Opinion
Civil Action 1:22cv21
01-19-2022
REPORT AND RECOMMENDATION OF UNITED STATES MAGISTRATE JUDGE
Zack Hawthorn United States Magistrate Judge
Plaintiff Thomas H. Clay, an inmate confined at the Polunsky Unit of the Texas Department of Criminal Justice, Institutional Division, proceeding pro se, brings this civil rights action pursuant to 42 U.S.C. § 1983. Plaintiff has submitted an application to proceed in forma pauperis in this action.
The above-styled action was referred to the undersigned magistrate judge pursuant to 28 U.S.C. 636 and the Local Rules for the Assignment of Duties to the United States Magistrate Judge, for findings of fact, conclusions of law, and recommendations for the disposition of the case.
Discussion
Plaintiff complains of his alleged retaliatory transfer from the Gib Lewis Unit to the Polunsky Unit on April 20, 2021. Additionally, plaintiff complains of the conditions of his confinement and medical care received at the Polunsky Unit. Plaintiff further complains that he was denied his wheelchair or “Wheelchair Transport” and, instead, was forced to scoot on his buttocks and use his arms to lift himself onto “Regular Transport Bus.”
Analysis
Title 28 U.S.C. § 1915(g) prohibits prisoners from repeatedly filing frivolous or malicious complaints. Section 1915(g) provides as follows:
In no event shall a prisoner bring a civil action or appeal a judgment in a civil action [in forma pauperis] . . . if the prisoner has, on 3 or more prior occasions, while incarcerated or detained in any facility, brought an action or appeal in a court of the United States that was dismissed on the grounds that it is frivolous, malicious, or fails to state a claim upon which relief may be granted, unless the prisoner is under imminent danger of serious physical injury.

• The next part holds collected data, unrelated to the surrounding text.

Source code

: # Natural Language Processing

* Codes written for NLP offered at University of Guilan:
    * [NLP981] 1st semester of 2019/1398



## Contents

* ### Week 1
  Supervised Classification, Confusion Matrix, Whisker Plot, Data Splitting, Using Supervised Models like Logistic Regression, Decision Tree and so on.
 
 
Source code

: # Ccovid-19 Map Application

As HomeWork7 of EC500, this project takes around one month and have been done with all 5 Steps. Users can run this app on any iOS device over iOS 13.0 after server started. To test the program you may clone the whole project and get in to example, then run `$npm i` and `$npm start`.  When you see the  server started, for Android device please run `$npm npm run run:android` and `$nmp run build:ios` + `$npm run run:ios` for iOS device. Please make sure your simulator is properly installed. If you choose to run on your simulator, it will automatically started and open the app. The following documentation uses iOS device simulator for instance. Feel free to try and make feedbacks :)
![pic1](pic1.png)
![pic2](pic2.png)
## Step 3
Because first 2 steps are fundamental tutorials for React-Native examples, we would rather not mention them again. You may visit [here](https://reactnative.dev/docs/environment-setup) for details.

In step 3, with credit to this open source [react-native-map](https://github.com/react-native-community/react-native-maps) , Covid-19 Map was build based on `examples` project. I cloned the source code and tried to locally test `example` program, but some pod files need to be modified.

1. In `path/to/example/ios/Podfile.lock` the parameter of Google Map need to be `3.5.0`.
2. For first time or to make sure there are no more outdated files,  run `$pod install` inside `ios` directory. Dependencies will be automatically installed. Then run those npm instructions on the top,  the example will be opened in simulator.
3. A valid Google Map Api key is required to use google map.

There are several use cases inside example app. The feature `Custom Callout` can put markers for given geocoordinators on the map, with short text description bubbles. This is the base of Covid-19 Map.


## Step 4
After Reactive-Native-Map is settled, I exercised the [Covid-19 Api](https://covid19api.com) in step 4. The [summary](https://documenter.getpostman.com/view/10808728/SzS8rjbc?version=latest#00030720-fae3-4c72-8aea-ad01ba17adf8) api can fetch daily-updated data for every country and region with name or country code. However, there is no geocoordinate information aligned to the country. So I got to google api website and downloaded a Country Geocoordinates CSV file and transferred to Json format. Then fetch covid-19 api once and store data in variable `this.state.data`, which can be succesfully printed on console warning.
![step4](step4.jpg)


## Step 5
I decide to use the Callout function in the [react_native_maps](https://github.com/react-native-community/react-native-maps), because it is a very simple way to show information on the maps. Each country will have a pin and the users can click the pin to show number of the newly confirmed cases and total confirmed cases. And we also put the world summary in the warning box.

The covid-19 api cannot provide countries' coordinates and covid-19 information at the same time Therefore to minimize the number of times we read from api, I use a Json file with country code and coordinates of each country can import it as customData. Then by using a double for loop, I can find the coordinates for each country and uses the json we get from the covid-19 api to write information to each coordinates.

Plaintiff has filed at least thirty (30) prior federal lawsuits and has filed forty-four (44) actions or appeals with the United States Court of Appeals for the Fifth Circuit. At least four prior cases or appeals have been dismissed as frivolous or for failing to state a claim upon which relief may be granted. See Clay v. UTMBH, No. 18-20752 (5th Cir. 2019) (confirming three prior strikes and dismissing appeal as frivolous). The unsupported allegations set forth in plaintiff's complaint do not demonstrate that he was in imminent danger of serious physical injury at the time he filed his complaint. See Banos v. O'Guin, 144 F.3d 883, 884 (5th Cir. 1998). While plaintiff argues he is in imminent danger of serious physical injury, his disagreements with the medical care he is receiving are factually insufficient to show that he was in imminent danger when he filed this complaint. See Clay v. UTMBH, No. 18-20752 at *2. Section 1915(g) therefore bars plaintiff from proceeding further with this lawsuit on an in forma pauperis basis.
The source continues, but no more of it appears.